__EXERCISE DESCRIPTION__
Please go through the records below and return every line holding the word "hyperlink".

__MATERIAL FOR THIS EXERCISE__
((
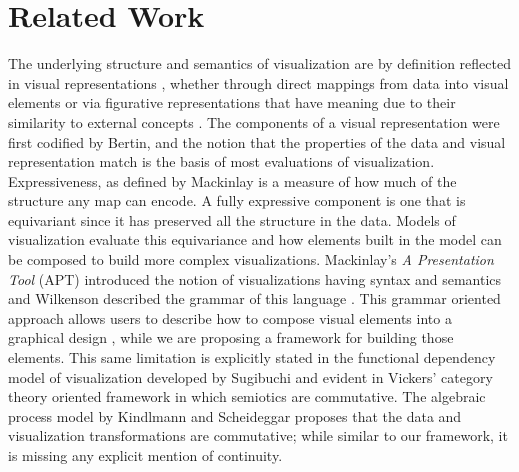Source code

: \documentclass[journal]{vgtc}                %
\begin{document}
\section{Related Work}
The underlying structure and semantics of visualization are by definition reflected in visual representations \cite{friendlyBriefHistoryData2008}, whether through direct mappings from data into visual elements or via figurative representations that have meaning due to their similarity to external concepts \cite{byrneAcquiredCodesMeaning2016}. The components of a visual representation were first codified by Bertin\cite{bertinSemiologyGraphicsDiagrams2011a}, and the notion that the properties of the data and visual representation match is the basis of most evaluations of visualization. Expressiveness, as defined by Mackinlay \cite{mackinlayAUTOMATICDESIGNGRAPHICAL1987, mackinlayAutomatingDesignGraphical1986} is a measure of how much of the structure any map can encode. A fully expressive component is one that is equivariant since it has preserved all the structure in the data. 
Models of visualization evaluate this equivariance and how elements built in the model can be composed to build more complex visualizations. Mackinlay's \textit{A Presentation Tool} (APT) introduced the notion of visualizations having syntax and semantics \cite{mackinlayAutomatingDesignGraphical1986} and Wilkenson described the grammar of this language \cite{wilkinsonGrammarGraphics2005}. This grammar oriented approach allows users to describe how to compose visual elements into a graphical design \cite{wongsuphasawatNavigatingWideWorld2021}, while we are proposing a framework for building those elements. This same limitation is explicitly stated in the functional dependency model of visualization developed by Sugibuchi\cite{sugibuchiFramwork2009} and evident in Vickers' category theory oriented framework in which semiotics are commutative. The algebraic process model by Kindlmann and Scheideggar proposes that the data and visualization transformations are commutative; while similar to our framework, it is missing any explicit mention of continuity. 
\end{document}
))
((
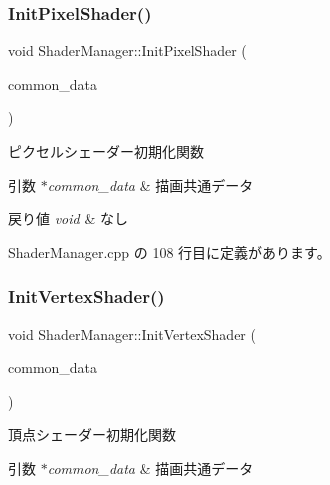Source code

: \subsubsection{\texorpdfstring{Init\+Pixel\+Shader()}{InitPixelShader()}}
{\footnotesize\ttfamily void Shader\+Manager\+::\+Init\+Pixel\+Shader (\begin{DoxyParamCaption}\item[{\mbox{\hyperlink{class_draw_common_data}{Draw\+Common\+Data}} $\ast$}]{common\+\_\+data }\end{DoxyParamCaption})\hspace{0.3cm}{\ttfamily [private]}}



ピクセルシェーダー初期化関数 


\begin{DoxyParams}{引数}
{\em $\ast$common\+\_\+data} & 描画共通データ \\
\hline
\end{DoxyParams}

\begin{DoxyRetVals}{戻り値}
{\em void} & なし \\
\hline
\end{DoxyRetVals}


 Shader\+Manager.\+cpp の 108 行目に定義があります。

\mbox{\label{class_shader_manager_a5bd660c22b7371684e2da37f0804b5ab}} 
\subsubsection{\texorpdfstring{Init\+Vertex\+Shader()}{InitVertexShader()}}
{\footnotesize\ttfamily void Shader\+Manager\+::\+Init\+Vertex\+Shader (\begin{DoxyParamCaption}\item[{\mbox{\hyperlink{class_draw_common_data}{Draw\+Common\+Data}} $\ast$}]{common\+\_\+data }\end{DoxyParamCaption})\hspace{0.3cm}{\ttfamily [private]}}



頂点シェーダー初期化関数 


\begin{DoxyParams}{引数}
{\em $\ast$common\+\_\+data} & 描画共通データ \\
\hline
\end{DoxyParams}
))
__SOLUTION FOR THIS TASK__
{\footnotesize\ttfamily void Shader\+Manager\+::\+Init\+Pixel\+Shader (\begin{DoxyParamCaption}\item[{\mbox{\hyperlink{class_draw_common_data}{Draw\+Common\+Data}} $\ast$}]{common\+\_\+data }\end{DoxyParamCaption})\hspace{0.3cm}{\ttfamily [private]}}
{\footnotesize\ttfamily void Shader\+Manager\+::\+Init\+Vertex\+Shader (\begin{DoxyParamCaption}\item[{\mbox{\hyperlink{class_draw_common_data}{Draw\+Common\+Data}} $\ast$}]{common\+\_\+data }\end{DoxyParamCaption})\hspace{0.3cm}{\ttfamily [private]}}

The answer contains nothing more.